When you say ‘yes’ to a wedding planner

Easy to focus on endless details

They also manage the mundane tasks while leaving you to do the fun stuff like food tasting and dress shopping.

Wedding planners often say that while it’s great to be inspired by the likes of Pinterest, it’s so easy for people to be caught up with endless details. For example, replicating wedding novelties in large quantities can start off being fun but then become tedious and time-consuming. Guests, ultimately, remember the day for its atmosphere, the food and dancing – not for the handmade salt dough tags on the tables.

There are some wedding planners who offer the full service, with everything from early planning of logistics and contract negotiations to design services and the day-of co-ordination, while others offer one element.
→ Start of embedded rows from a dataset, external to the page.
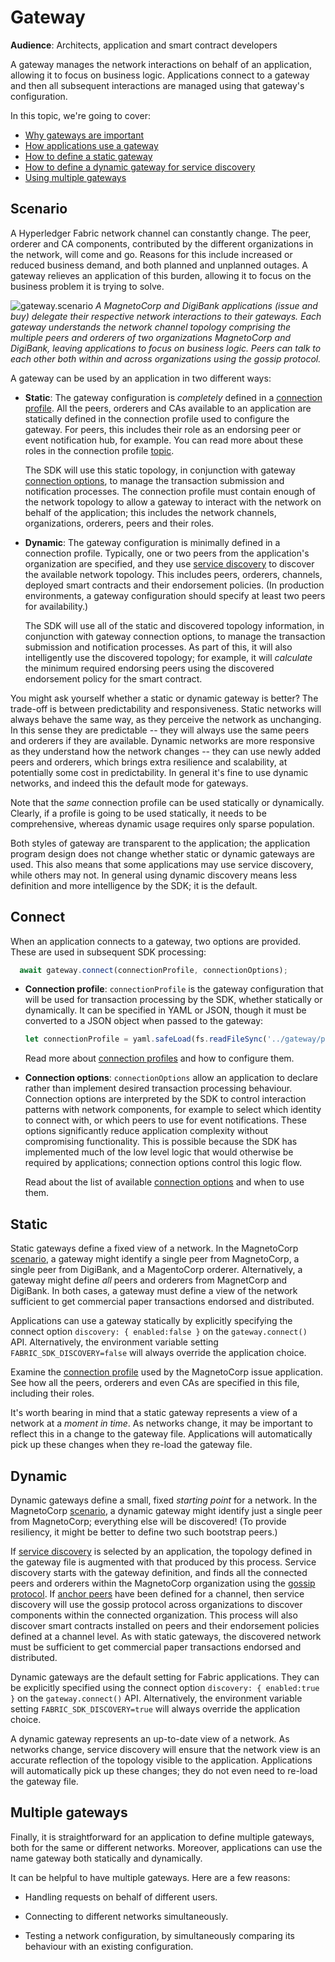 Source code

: # Gateway

**Audience**: Architects, application and smart contract developers

A gateway manages the network interactions on behalf of an application, allowing
it to focus on business logic. Applications connect to a gateway and then all
subsequent interactions are managed using that gateway's configuration.

In this topic, we're going to cover:

* [Why gateways are important](#scenario)
* [How applications use a gateway](#connect)
* [How to define a static gateway](#static)
* [How to define a dynamic gateway for service discovery](#dynamic)
* [Using multiple gateways](#multiple-gateways)

## Scenario

A Hyperledger Fabric network channel can constantly change.  The peer, orderer
and CA components, contributed by the different organizations in the network,
will come and go. Reasons for this include increased or reduced business demand,
and both planned and unplanned outages. A gateway relieves an application of
this burden, allowing it to focus on the business problem it is trying to solve.

![gateway.scenario](./develop.diagram.25.png) *A MagnetoCorp and DigiBank
applications (issue and buy) delegate their respective network interactions to
their gateways. Each gateway understands the network channel topology comprising
the multiple peers and orderers of two organizations MagnetoCorp and DigiBank,
leaving applications to focus on business logic. Peers can talk to each other
both within and across organizations using the gossip protocol.*

A gateway can be used by an application in two different ways:

* **Static**: The gateway configuration is *completely* defined in a [connection
  profile](./connectionprofile.html). All the peers, orderers and CAs
  available to an application are statically defined in the connection profile
  used to configure the gateway. For peers, this includes their role as an
  endorsing peer or event notification hub, for example. You can read more about
  these roles in the connection profile [topic](./connectionprofile.html).

  The SDK will use this static topology, in conjunction with gateway
  [connection options](./connectionoptions.html), to manage the transaction
  submission and notification processes. The connection profile must contain
  enough of the network topology to allow a gateway to interact with the
  network on behalf of the application; this includes the network channels,
  organizations, orderers, peers and their roles.


* **Dynamic**: The gateway configuration is minimally defined in a connection
  profile. Typically, one or two peers from the application's organization are
  specified, and they use [service discovery](../discovery-overview.html) to
  discover the available network topology. This includes peers, orderers,
  channels, deployed smart contracts and their endorsement policies. (In
  production environments, a gateway configuration should specify at least two
  peers for availability.)

  The SDK will use all of the static and discovered topology information, in
  conjunction with gateway connection options, to manage the transaction
  submission and notification processes. As part of this, it will also
  intelligently use the discovered topology; for example, it will *calculate*
  the minimum required endorsing peers using the discovered endorsement policy
  for the smart contract.

You might ask yourself whether a static or dynamic gateway is better? The
trade-off is between predictability and responsiveness. Static networks will
always behave the same way, as they perceive the network as unchanging. In this
sense they are predictable -- they will always use the same peers and orderers
if they are available. Dynamic networks are more responsive as they understand
how the network changes -- they can use newly added peers and orderers, which
brings extra resilience and scalability, at potentially some cost in
predictability. In general it's fine to use dynamic networks, and indeed this
the default mode for gateways.

Note that the *same* connection profile can be used statically or dynamically.
Clearly, if a profile is going to be used statically, it needs to be
comprehensive, whereas dynamic usage requires only sparse population.

Both styles of gateway are transparent to the application; the application
program design does not change whether static or dynamic gateways are used. This
also means that some applications may use service discovery, while others may
not. In general using dynamic discovery means less definition and more
intelligence by the SDK; it is the default.

## Connect

When an application connects to a gateway, two options are provided. These are
used in subsequent SDK processing:

```javascript
  await gateway.connect(connectionProfile, connectionOptions);
```

* **Connection profile**: `connectionProfile` is the gateway configuration that
  will be used for transaction processing by the SDK, whether statically or
  dynamically. It can be specified in YAML or JSON, though it must be converted
  to a JSON object when passed to the gateway:

  ```javascript
  let connectionProfile = yaml.safeLoad(fs.readFileSync('../gateway/paperNet.yaml', 'utf8'));
  ```

  Read more about [connection profiles](./connectionprofile.html) and how
  to configure them.


* **Connection options**: `connectionOptions` allow an application to declare
  rather than implement desired transaction processing behaviour. Connection
  options are interpreted by the SDK to control interaction patterns with
  network components, for example to select which identity to connect with, or
  which peers to use for event notifications. These options significantly reduce
  application complexity without compromising functionality. This is possible
  because the SDK has implemented much of the low level logic that would
  otherwise be required by applications; connection options control this logic
  flow.

  Read about the list of available [connection options](./connectionoptions.html)
  and when to use them.

## Static

Static gateways define a fixed view of a network. In the MagnetoCorp
[scenario](#scenario), a gateway might identify a single peer from MagnetoCorp,
a single peer from DigiBank, and a MagentoCorp orderer. Alternatively, a gateway
might define *all* peers and orderers from MagnetCorp and DigiBank. In both
cases, a gateway must define a view of the network sufficient to get commercial
paper transactions endorsed and distributed.

Applications can use a gateway statically by explicitly specifying the connect
option `discovery: { enabled:false }` on the `gateway.connect()` API.
Alternatively, the environment variable setting `FABRIC_SDK_DISCOVERY=false`
will always override the application choice.

Examine the [connection
profile](https://github.com/hyperledger/fabric-samples/blob/master/commercial-paper/organization/magnetocorp/gateway/networkConnection.yaml)
used by the MagnetoCorp issue application. See how all the peers, orderers and
even CAs are specified in this file, including their roles.

It's worth bearing in mind that a static gateway represents a view of a network
at a *moment in time*.  As networks change, it may be important to reflect this
in a change to the gateway file. Applications will automatically pick up these
changes when they re-load the gateway file.

## Dynamic

Dynamic gateways define a small, fixed *starting point* for a network. In the
MagnetoCorp [scenario](#scenario), a dynamic gateway might identify just a
single peer from MagnetoCorp; everything else will be discovered! (To provide
resiliency, it might be better to define two such bootstrap peers.)

If [service discovery](../discovery-overview.html) is selected by an
application, the topology defined in the gateway file is augmented with that
produced by this process. Service discovery starts with the gateway definition,
and finds all the connected peers and orderers within the MagnetoCorp
organization using the [gossip protocol](../gossip.html). If [anchor
peers](../glossary.html#anchor-peer) have been defined for a channel, then
service discovery will use the gossip protocol across organizations to discover
components within the connected organization. This process will also discover
smart contracts installed on peers and their endorsement policies defined at a
channel level. As with static gateways, the discovered network must be
sufficient to get commercial paper transactions endorsed and distributed.

Dynamic gateways are the default setting for Fabric applications. They can be
explicitly specified using the connect option `discovery: { enabled:true }` on
the `gateway.connect()` API. Alternatively, the environment variable setting
`FABRIC_SDK_DISCOVERY=true` will always override the application choice.

A dynamic gateway represents an up-to-date view of a network. As networks
change, service discovery will ensure that the network view is an accurate
reflection of the topology visible to the application. Applications will
automatically pick up these changes; they do not even need to re-load the
gateway file.

## Multiple gateways

Finally, it is straightforward for an application to define multiple gateways,
both for the same or different networks. Moreover, applications can use the name
gateway both statically and dynamically.

It can be helpful to have multiple gateways. Here are a few reasons:

* Handling requests on behalf of different users.

* Connecting to different networks simultaneously.

* Testing a network configuration, by simultaneously comparing its behaviour
  with an existing configuration.

<!--- Licensed under Creative Commons Attribution 4.0 International License
https://creativecommons.org/licenses/by/4.0/ -->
Some people get confused by the different services offered by people who help organise your wedding, so here’s a quick guide:

  • The wedding planner is the logistics person who deals with vendor referrals, contract negotiations and the day-to-day running of the couple’s vision for the day. She or he would attend appointments with the bride and keep track of the budget.
  • The wedding designer offers design and styling services. This artistic person takes a boring floor plan and transforms a space into a stylish and sophisticated look, working with lighting, props, flowers, furniture, linens, etc.
  • The wedding co-ordinator works on a shorter timeline than a planner, often for just a month before the big day. The co-ordinator’s role is to tweak any details and tie up loose ends. She/he will confirm vendor contracts, create a day-of timeline and check that all payments have been made and confirm the final guest numbers. They won’t be involved in the earlier planning or keeping track of the budget. Their job on the big day is to co-ordinate the suppliers’ schedules and ensure the day runs smoothly, allowing everyone to enjoy themselves.

Venues have co-ordinators but they aren’t wedding planners. They are there to handle anything involving the venue.

When you say ‘yes’ to a wedding planner

A wedding with no drama or hitches

With the help of social media and easy internet searches, the DIY bride may want to take up the challenge of planning the wedding herself. It may be good to do so if you’re decisive and have the time to do lots of research, but it’s the ‘What ifs…?’ that can really cause stress and anxiety.

If you find yourself answering ‘yes’ to key questions such as ‘Do I have a stressful job and am I short of time? ‘Do I feel overwhelmed by details?’, ‘Is the wedding some distance away?’ and ‘Do I need to avoid family drama?’, then you could be in need of that fairy godmother dressed as a wedding planner, to help create a dream wedding without the drama and hitches.